■ Directions for this task
Would you copy only the lines below, beginning with the one that contains "addColorStop(offset: number, color: string): void" and running through the last entry line?

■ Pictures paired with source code
*** Begin section ***

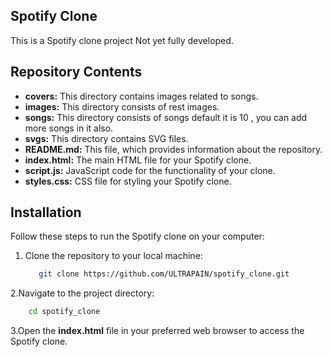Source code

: ## Spotify Clone

This is a Spotify clone project Not yet fully developed.

## Repository Contents

- **covers:** This directory contains images related to songs.
- **images:** This directory consists of rest images.
- **songs:** This directory consists of songs default it is 10 , you can add more songs in it also.
- **svgs:** This directory contains SVG files.
- **README.md:** This file, which provides information about the repository.
- **index.html:** The main HTML file for your Spotify clone.
- **script.js:** JavaScript code for the functionality of your clone.
- **styles.css:** CSS file for styling your Spotify clone.

## Installation

Follow these steps to run the Spotify clone on your computer:

1. Clone the repository to your local machine:

   ```bash
      git clone https://github.com/ULTRAPAIN/spotify_clone.git
   ```
2.Navigate to the project directory:

  ```bash
      cd spotify_clone
  ```
3.Open the **index.html** file in your preferred web browser to access the Spotify clone.


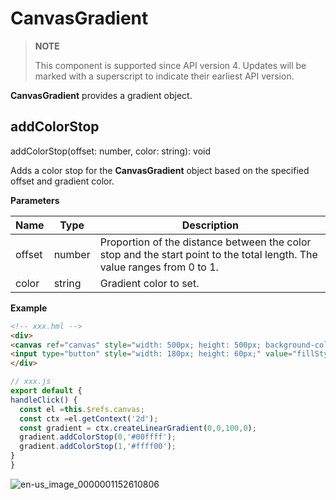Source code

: # CanvasGradient

>  **NOTE**
>
>  This component is supported since API version 4. Updates will be marked with a superscript to indicate their earliest API version.

**CanvasGradient**  provides a gradient object.

## addColorStop

addColorStop(offset: number, color: string): void

Adds a color stop for the **CanvasGradient** object based on the specified offset and gradient color.

**Parameters**

| Name   | Type   | Description                                                  |
| ------ | ------ | ------------------------------------------------------------ |
| offset | number | Proportion of the distance between the color stop and the start point to the total length. The value ranges from 0 to 1. |
| color   | string | Gradient color to set.                                       |

**Example** 
  ```html
<!-- xxx.hml -->
<div>
  <canvas ref="canvas" style="width: 500px; height: 500px; background-color: #ffff00;"></canvas>
  <input type="button" style="width: 180px; height: 60px;" value="fillStyle"onclick="handleClick" />
</div>
  ```

  ```js
// xxx.js
export default {
  handleClick() {
    const el =this.$refs.canvas;
    const ctx =el.getContext('2d');
    const gradient = ctx.createLinearGradient(0,0,100,0);
    gradient.addColorStop(0,'#00ffff');
    gradient.addColorStop(1,'#ffff00');
  }
}
  ```

  ![en-us_image_0000001152610806](figures/en-us_image_0000001152610806.png)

*** End section ***

■ Expected answer
addColorStop(offset: number, color: string): void

Adds a color stop for the **CanvasGradient** object based on the specified offset and gradient color.

**Parameters**

| Name   | Type   | Description                                                  |
| ------ | ------ | ------------------------------------------------------------ |
| offset | number | Proportion of the distance between the color stop and the start point to the total length. The value ranges from 0 to 1. |
| color   | string | Gradient color to set.                                       |

**Example** 
  ```html
<!-- xxx.hml -->
<div>
  <canvas ref="canvas" style="width: 500px; height: 500px; background-color: #ffff00;"></canvas>
  <input type="button" style="width: 180px; height: 60px;" value="fillStyle"onclick="handleClick" />
</div>
  ```

  ```js
// xxx.js
export default {
  handleClick() {
    const el =this.$refs.canvas;
    const ctx =el.getContext('2d');
    const gradient = ctx.createLinearGradient(0,0,100,0);
    gradient.addColorStop(0,'#00ffff');
    gradient.addColorStop(1,'#ffff00');
  }
}
  ```

  ![en-us_image_0000001152610806](figures/en-us_image_0000001152610806.png)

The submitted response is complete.